Iphone 5 not the thinnest smartphone in the world - vkalladath
http://www.techradar.com/news/phone-and-communications/mobile-phones/iphone-5-worlds-thinnest-smartphone-claim-in-dispute-1096941

======
snogglethorpe
duh?

There are _tons_ of smartphones out there, especially when you considered the
worldwide market, and they're all over the place on specs; some are very thin
indeed. If Apple really did claim the iphone 5 was "thinnest" (I dunno if they
did), they were being a bit silly, because there's almost certainly not any
one specific spec on which the iphone 5 is "best."

That's not a ding against Apple at all, as their strength is not feature
checklists, but making a very well-thought-out combination of features
combined with high build-quality and solid support.

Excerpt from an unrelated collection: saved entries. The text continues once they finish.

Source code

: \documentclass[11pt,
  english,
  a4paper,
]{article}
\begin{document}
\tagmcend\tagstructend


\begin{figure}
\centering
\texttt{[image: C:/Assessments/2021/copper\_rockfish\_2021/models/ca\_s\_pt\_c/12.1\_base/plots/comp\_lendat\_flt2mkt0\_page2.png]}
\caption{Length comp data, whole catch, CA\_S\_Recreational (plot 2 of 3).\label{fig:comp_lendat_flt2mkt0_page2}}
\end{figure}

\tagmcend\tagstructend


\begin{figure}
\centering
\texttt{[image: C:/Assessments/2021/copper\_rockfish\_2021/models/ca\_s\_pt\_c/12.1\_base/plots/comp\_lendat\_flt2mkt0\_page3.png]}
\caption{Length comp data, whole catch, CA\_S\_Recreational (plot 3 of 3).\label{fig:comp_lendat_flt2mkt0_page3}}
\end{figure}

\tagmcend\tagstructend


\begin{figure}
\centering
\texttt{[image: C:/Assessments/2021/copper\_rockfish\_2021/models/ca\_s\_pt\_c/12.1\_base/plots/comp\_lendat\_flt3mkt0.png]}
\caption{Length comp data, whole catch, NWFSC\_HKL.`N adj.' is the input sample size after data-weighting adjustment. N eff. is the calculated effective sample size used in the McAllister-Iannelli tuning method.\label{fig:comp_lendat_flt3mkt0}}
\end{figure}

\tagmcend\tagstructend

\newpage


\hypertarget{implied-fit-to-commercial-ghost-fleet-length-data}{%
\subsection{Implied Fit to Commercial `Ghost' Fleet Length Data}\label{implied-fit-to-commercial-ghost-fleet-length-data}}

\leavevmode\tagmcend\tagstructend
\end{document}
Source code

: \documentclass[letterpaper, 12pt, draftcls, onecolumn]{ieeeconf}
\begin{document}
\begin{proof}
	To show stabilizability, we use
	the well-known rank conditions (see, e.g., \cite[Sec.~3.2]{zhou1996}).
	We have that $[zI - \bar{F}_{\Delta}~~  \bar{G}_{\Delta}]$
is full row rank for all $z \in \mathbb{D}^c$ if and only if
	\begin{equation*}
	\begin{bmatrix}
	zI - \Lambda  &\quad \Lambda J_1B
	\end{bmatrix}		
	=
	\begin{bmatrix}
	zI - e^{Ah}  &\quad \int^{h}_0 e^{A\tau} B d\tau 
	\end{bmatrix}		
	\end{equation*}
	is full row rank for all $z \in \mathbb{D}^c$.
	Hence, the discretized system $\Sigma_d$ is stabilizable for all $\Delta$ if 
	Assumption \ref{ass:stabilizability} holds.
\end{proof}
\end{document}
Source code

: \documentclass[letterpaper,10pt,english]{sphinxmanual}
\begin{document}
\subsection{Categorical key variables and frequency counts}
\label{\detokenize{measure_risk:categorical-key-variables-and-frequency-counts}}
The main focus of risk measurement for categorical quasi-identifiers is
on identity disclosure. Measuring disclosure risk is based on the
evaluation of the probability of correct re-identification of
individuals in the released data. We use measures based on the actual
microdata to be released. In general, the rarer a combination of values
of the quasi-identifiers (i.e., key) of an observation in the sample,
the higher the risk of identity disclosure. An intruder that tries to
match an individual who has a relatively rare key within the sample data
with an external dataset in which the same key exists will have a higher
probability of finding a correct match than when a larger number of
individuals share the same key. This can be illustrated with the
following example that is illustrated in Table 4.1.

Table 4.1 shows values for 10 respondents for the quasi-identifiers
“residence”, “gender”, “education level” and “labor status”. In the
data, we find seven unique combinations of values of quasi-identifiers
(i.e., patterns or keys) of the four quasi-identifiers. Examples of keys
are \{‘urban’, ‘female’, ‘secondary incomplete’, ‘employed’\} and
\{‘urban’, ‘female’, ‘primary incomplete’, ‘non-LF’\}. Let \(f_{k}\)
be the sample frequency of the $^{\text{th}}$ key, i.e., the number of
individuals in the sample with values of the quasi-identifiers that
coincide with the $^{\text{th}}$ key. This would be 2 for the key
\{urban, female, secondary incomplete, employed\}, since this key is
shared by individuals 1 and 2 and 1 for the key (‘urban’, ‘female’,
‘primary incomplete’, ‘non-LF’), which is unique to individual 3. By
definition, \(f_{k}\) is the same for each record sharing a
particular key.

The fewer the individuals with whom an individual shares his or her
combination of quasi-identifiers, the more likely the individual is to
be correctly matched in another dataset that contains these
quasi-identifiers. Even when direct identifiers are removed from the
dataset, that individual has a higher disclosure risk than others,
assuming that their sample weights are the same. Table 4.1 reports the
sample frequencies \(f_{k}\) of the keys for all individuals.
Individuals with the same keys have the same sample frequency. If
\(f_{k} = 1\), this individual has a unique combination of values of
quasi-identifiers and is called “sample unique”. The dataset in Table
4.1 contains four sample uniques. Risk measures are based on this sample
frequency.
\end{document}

Most of the non-Apple "super thin" smartphones I've seen, for instance, are
way too wide to really use comfortably with one hand. They seemed to follow
the principle of "bigger (screen) is better!" without really thinking through
all the repercussions of that, whereas Apple clearly did think about the issue
when they increased their screen size.

------
Hobonium
Apple's presentations are typically full of impressive-sounding assertions
that are some combination of misleading and outright false. I don't think
anyone but the most naive takes Apple's claims at face value.

------
batista
Make it: "the thinnest smartphone that matters".